Task directions -
Scan the entries below. Report each line where the string "notes" occurs.

[Source data]
[Start of section]

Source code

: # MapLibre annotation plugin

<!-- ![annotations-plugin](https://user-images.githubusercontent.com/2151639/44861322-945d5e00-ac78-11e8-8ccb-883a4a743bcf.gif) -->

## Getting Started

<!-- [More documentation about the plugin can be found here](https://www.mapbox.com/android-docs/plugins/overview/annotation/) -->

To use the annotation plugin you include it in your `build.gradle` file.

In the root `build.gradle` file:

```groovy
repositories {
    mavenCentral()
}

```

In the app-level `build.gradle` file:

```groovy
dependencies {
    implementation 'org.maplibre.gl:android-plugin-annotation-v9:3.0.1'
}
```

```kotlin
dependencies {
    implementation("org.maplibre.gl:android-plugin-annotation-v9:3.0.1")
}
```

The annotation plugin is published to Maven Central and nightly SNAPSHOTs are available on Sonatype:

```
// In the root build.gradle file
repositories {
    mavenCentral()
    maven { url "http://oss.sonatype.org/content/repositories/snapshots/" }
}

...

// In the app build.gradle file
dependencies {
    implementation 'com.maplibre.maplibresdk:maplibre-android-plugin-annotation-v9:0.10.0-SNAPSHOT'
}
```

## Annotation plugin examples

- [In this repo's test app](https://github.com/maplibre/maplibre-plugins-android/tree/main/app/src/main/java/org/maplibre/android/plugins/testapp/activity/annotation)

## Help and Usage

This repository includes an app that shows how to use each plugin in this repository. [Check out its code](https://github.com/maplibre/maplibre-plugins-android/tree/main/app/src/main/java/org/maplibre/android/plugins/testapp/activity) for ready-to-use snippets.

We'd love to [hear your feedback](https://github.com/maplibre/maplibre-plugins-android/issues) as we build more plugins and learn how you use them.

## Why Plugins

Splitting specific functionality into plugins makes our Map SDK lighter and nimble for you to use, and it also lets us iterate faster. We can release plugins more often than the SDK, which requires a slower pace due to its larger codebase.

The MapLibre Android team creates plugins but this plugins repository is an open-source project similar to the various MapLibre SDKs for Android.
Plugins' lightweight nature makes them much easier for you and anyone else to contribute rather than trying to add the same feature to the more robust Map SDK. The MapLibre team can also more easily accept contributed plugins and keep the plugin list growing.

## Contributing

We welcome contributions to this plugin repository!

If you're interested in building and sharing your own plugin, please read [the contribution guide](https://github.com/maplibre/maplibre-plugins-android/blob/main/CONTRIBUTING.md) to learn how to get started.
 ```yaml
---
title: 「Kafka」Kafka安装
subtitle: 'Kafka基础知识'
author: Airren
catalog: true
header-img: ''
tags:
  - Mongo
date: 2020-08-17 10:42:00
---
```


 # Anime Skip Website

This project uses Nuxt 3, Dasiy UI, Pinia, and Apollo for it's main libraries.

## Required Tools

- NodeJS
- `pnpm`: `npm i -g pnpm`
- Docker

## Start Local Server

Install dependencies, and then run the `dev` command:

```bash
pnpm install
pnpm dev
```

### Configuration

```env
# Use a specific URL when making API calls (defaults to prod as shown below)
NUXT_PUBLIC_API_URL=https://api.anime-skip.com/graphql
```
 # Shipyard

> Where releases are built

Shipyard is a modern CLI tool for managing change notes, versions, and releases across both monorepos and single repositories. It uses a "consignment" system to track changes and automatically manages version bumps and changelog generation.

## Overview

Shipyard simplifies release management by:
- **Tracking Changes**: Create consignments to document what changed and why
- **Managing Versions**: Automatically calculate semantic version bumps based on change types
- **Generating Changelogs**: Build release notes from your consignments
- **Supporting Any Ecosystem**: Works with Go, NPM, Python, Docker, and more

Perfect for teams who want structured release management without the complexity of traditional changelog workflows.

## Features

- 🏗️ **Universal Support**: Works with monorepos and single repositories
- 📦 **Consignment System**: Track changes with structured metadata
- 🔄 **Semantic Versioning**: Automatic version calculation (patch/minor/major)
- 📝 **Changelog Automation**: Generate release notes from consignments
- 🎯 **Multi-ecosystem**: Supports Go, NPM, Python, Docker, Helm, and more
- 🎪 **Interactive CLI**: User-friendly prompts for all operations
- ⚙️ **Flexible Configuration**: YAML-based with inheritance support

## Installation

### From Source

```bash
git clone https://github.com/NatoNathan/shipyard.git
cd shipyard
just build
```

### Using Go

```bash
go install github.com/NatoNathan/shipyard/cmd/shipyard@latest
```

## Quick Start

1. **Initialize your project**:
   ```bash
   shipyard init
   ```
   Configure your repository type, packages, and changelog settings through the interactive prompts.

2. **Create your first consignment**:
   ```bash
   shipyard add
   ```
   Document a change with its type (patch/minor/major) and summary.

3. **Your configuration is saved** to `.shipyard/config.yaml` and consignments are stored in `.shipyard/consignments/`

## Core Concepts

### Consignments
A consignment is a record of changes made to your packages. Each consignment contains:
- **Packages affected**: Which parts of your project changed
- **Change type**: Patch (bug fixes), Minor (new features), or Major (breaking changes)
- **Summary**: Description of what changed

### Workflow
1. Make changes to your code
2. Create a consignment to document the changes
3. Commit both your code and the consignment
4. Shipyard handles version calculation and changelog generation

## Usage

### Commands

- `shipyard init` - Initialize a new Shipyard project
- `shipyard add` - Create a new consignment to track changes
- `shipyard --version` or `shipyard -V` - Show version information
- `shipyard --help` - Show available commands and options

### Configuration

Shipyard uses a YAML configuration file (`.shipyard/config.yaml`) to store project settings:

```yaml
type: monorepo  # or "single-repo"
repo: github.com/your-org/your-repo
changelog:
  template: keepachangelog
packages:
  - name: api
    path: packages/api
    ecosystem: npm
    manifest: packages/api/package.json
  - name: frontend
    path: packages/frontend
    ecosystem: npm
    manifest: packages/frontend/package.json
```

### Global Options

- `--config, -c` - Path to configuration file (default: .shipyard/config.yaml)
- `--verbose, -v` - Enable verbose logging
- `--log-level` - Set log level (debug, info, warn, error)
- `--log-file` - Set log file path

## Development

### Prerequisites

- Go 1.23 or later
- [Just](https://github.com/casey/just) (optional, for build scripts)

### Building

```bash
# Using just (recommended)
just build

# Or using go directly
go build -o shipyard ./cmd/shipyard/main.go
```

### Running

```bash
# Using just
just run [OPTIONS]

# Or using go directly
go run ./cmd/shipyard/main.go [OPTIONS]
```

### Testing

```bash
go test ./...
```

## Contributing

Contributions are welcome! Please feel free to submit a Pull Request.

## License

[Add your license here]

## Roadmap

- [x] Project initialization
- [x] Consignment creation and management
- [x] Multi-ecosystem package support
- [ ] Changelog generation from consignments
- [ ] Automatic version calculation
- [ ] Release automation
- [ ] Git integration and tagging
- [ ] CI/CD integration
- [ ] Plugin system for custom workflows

[End of section]

The completed task -
Shipyard is a modern CLI tool for managing change notes, versions, and releases across both monorepos and single repositories. It uses a "consignment" system to track changes and automatically manages version bumps and changelog generation.
- **Generating Changelogs**: Build release notes from your consignments
- 📝 **Changelog Automation**: Generate release notes from consignments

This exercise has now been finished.